You can generate signals with the deck on the card of course, and um, measure it in with some audio inputs so well, we don't want to do that. So how would you do this on the oscilloscope? Well, ordinarily, you cannot get an oscilloscope to display frequency on its uh, horizontal axis unless you do an Fft, which isn't really suitable in this case. So the way you normally get a frequency response plot with an oscilloscope is, in fact, you don't even need an oscilloscope, You just need a multimeter and a function generator. You've seen me.

uh. Also, do this before: manually measuring the frequency response of an amp fire. Where you, uh, sweep the Uh where you turn up the input frequency and you get a bit of paper and you write down values at spot frequencies as you go up in frequency. you write down the amplitude either from an oscilloscope or you can do it with a multimeter as well if it's got sufficient uh bandwidth.

So that, and then you, uh, enter those. uh, enter all those tables and numbers into your spreadsheet and you generate your frequency response graph. But we don't want that. We want to actually generate a Bode plot or a frequency response Po plot in real time on the screen.

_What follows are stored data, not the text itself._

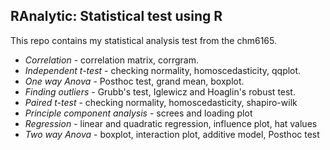 ## RAnalytic: Statistical test using R

This repo contains my statistical analysis test from the chm6165. 

- *Correlation* - correlation matrix, corrgram.
- *Independent t-test* - checking normality, homoscedasticity, qqplot.
- *One way Anova* - Posthoc test, grand mean, boxplot.
- *Finding outliers* - Grubb's test, Iglewicz and Hoaglin's robust test.
- *Paired t-test* - checking normality, homoscedasticity, shapiro-wilk
- *Principle component analysis* - screes and loading plot
- *Regression* - linear and quadratic regression, influence plot, hat values
- *Two way Anova* - boxplot, interaction plot, additive model, Posthoc test
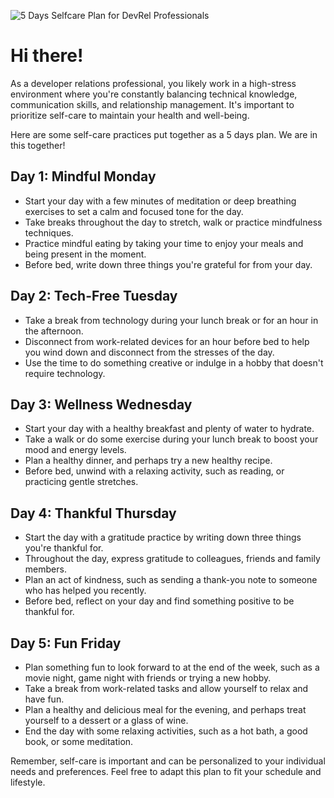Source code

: ![5 Days Selfcare Plan for DevRel Professionals](https://user-images.githubusercontent.com/10005645/226610830-e1ed6601-dbf0-4bae-8ce7-256f72ec745d.jpg)

# Hi there! 

As a developer relations professional, you likely work in a high-stress environment where you're constantly balancing technical knowledge, communication skills, and relationship management. It's important to prioritize self-care to maintain your health and well-being. 

Here are some self-care practices put together as a 5 days plan. We are in this together!

## Day 1: Mindful Monday

- Start your day with a few minutes of meditation or deep breathing exercises to set a calm and focused tone for the day.
- Take breaks throughout the day to stretch, walk or practice mindfulness techniques.
- Practice mindful eating by taking your time to enjoy your meals and being present in the moment.
- Before bed, write down three things you're grateful for from your day.

## Day 2: Tech-Free Tuesday

- Take a break from technology during your lunch break or for an hour in the afternoon.
- Disconnect from work-related devices for an hour before bed to help you wind down and disconnect from the stresses of the day.
- Use the time to do something creative or indulge in a hobby that doesn't require technology.

## Day 3: Wellness Wednesday

- Start your day with a healthy breakfast and plenty of water to hydrate.
- Take a walk or do some exercise during your lunch break to boost your mood and energy levels.
- Plan a healthy dinner, and perhaps try a new healthy recipe.
- Before bed, unwind with a relaxing activity, such as reading, or practicing gentle stretches.

## Day 4: Thankful Thursday

- Start the day with a gratitude practice by writing down three things you're thankful for.
- Throughout the day, express gratitude to colleagues, friends and family members.
- Plan an act of kindness, such as sending a thank-you note to someone who has helped you recently.
- Before bed, reflect on your day and find something positive to be thankful for.

## Day 5: Fun Friday

- Plan something fun to look forward to at the end of the week, such as a movie night, game night with friends or trying a new hobby.
- Take a break from work-related tasks and allow yourself to relax and have fun.
- Plan a healthy and delicious meal for the evening, and perhaps treat yourself to a dessert or a glass of wine.
- End the day with some relaxing activities, such as a hot bath, a good book, or some meditation.

Remember, self-care is important and can be personalized to your individual needs and preferences. Feel free to adapt this plan to fit your schedule and lifestyle.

So if we got a low pass filter I want to see it go like this and then drop down like that? You might think it's impossible, but there's a neat trick that allows you to do this. So a quick recap on what a frequency response or Bode plot is is a graph of amplitude on the Y AIS here versus frequency and the way you normally get it is to sweep a signal through through your filter over the desired frequency range like that and you will get response plot. In this case we've got a band pass filter here because as you can see, it passes frequencies in this band here and then it drops off on either side. And of course you know we've got a traditional band pass opamp filter there and you can get different responses in terms of like low pass, high pass and the band pass.

and you can also get band stop filters as well. So we are going to try and see if we can get this response on our oscilloscope. Now ordinarily you wouldn't be able to do this because an oscilloscope does not display anything versus frequency. it displays it versus time.

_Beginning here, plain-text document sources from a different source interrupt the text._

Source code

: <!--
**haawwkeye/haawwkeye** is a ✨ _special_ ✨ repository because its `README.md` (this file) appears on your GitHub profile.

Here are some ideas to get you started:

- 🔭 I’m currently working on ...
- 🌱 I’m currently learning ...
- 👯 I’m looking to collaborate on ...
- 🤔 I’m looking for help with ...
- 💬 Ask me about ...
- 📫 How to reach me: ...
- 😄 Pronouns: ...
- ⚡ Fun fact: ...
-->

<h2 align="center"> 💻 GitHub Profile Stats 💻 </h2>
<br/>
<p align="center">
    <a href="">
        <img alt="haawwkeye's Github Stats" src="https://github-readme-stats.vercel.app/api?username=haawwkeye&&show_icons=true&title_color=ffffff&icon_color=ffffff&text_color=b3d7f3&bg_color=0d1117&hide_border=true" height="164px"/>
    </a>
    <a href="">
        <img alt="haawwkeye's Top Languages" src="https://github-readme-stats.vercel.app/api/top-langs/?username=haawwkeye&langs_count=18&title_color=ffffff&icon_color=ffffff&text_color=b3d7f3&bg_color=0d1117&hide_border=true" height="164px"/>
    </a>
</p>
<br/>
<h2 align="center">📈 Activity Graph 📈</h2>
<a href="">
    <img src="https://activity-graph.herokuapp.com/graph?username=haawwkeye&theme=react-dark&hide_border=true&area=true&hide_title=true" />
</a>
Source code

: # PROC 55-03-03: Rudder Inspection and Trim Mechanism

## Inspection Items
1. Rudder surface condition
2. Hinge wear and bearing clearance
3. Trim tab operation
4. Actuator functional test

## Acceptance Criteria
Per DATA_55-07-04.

And of course we've got different types of axes as well. You can have a logarithmic uh, DB vertical um amplitude axes here and you can also have a decade or logarithmic Um or octave uh, or linear axis for the frequency. So we're going to see if we can get linear for Um for starters and then possibly get a logarithmic one as well. So you might be thinking, well, the oscilloscope has Fft built in.

Well, that's not going to really do the job in this case. So we're going to actually trick the oscilloscope into displaying frequency on its horizontal axes. It's a lot easier than you think. Let's go now.

What I've got here is my Ryol function generator I've got it set to do a sign frequency sweep. so it's in sine wave mode, it's in sweep mode, and I've got it set here for uh, a 1 Second Sweep So it takes 1 second to do the entire frequency sweep and uh, it starts at 1 Herz and goes to 100 khz. I Mean these are just round numbers I've picked. You can do it for, you know, almost any frequency range you desire.

So we've got a 1 Second Sweep. So if we go, look at that signal, this is what is generating. I mean it starts out at 1 Hertz and it goes all the way up to 100 KZ there. Now if we hook this up to a filter which I will do right here, I'll insert a filter and you can see it actually changing.

We can actually see that there. it's starting off and it's going down like that and you can sort of start to see a response plot on this and it's It's kind of sort of there. It's kind of sort of doing it, but we're going to make it much nicer. How are we going to do that? Well, we're going to do that by something I've mentioned before the Snc or trigger output on the function generator.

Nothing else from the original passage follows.